■ **Task brief**
Return the listing below unchanged, but without pictures.

[Given records]

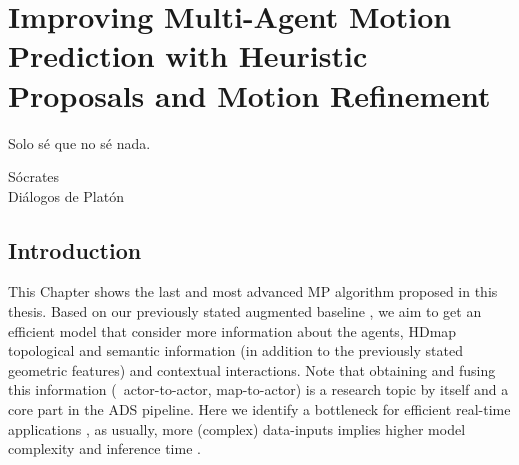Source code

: % 
% 
% 
% 
% 
% 
% 

\chapter{Improving Multi-Agent Motion Prediction with Heuristic Proposals and Motion Refinement}
\label{cha:improving_multi_agent}

\begin{FraseCelebre}
	\begin{Frase}
		Solo sé que no sé nada.
	\end{Frase}
	\begin{Fuente}
		Sócrates \\
		Diálogos de Platón
	\end{Fuente}
\end{FraseCelebre}

\section{Introduction}
\label{sec:7_introduction}

This Chapter shows the last and most advanced \ac{MP} algorithm proposed in this thesis. Based on our previously stated augmented baseline \cite{gomez2023efficientgraphtransformer}, we aim to get an efficient model that consider more information about the agents, \ac{HDmap} topological and semantic information (in addition to the previously stated geometric features) and contextual interactions. Note that obtaining and fusing this information (\eg \ actor-to-actor, map-to-actor) is a research topic by itself \cite{varadarajan2022multipath++, zeng2021lanercnn, liang2020learning} and a core part in the \ac{ADS} pipeline. Here we identify a bottleneck for efficient real-time applications \cite{KATRAKAZAS2015416realtime, gomez2021smartmot}, as usually, more (complex) data-inputs implies higher model complexity and inference time \cite{gao2020vectornet}.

[/Given records]

■ **Answer to this task**
Source code

: % 
% 
% 
% 
% 
% 
% 

\chapter{Improving Multi-Agent Motion Prediction with Heuristic Proposals and Motion Refinement}
\label{cha:improving_multi_agent}

\begin{FraseCelebre}
	\begin{Frase}
		Solo sé que no sé nada.
	\end{Frase}
	\begin{Fuente}
		Sócrates \\
		Diálogos de Platón
	\end{Fuente}
\end{FraseCelebre}

\section{Introduction}
\label{sec:7_introduction}

This Chapter shows the last and most advanced \ac{MP} algorithm proposed in this thesis. Based on our previously stated augmented baseline \cite{gomez2023efficientgraphtransformer}, we aim to get an efficient model that consider more information about the agents, \ac{HDmap} topological and semantic information (in addition to the previously stated geometric features) and contextual interactions. Note that obtaining and fusing this information (\eg \ actor-to-actor, map-to-actor) is a research topic by itself \cite{varadarajan2022multipath++, zeng2021lanercnn, liang2020learning} and a core part in the \ac{ADS} pipeline. Here we identify a bottleneck for efficient real-time applications \cite{KATRAKAZAS2015416realtime, gomez2021smartmot}, as usually, more (complex) data-inputs implies higher model complexity and inference time \cite{gao2020vectornet}.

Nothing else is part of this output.